According to the World Bank, while about 56 per cent of the recipients of safety-net programmes are poor, they receive only 44 per cent of the total benefits. It explained that this imbalance stems from the way most programmes, including the National Social Safety Nets Programme, allocate a fixed amount per household rather than per person.
As a result, poor families, often larger in size, end up sharing limited benefits among more members. The report noted that initiatives such as the National Home-Grown School Feeding Programme, which focus on individuals rather than households, are less affected by this problem.
However, it added that the school feeding scheme currently targets only pupils in grades one to three and lacks full national coverage, restricting the number of children who can benefit.
“Safety nets expenditure is inefficient, with a smaller share of benefits going to the poor.
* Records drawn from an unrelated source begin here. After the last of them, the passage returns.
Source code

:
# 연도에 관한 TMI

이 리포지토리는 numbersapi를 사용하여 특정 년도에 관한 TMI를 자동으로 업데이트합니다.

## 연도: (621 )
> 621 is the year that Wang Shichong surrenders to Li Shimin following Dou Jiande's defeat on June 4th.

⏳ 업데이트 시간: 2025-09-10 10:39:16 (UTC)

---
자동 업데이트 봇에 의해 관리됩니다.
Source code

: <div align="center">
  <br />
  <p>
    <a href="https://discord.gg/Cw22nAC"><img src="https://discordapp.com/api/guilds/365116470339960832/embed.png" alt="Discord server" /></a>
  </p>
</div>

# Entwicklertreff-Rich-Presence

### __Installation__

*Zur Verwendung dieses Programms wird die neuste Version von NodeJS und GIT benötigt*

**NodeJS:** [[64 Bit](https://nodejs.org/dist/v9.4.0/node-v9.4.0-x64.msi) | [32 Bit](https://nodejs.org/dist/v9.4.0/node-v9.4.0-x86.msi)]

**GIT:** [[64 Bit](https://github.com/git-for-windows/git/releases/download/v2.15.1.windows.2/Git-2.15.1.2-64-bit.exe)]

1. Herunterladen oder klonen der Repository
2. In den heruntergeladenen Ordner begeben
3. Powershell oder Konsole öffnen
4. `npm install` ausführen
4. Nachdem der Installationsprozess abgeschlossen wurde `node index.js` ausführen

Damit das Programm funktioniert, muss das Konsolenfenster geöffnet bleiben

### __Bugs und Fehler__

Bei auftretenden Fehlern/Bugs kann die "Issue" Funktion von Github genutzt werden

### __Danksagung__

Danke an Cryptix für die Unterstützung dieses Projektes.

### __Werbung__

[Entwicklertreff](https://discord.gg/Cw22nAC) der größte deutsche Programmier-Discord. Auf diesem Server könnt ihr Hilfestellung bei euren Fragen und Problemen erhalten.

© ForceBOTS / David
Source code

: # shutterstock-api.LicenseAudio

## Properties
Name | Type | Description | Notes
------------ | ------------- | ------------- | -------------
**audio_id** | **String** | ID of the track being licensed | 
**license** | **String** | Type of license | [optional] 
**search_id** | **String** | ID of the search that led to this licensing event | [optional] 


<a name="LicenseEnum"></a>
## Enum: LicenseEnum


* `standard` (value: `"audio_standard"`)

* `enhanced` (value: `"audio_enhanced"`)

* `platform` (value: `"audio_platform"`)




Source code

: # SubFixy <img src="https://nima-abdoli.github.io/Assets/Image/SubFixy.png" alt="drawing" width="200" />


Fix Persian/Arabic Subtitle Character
While 56 per cent of the beneficiaries are poor, only 44 per cent of the total safety net benefits go to the poor. For each programme category, the share of benefits going to the poor is lower than the share of beneficiaries who are poor. This inefficiency arises because benefit levels for most programmes, including the NASSP cash transfer programme, are determined at the household level, but poor people tend to live in larger households.
“That is, even for well-targeted programmes, the same benefit amount is divided over a larger number of people living in poorer households. Programs such as the NHGSFP, which target individuals and not households, should be less affected by these issues. But NHGSFP only benefits children in grades 1 to 3, and does not yet have full coverage, which limits the number of children per household that can benefit from the program,” the report said.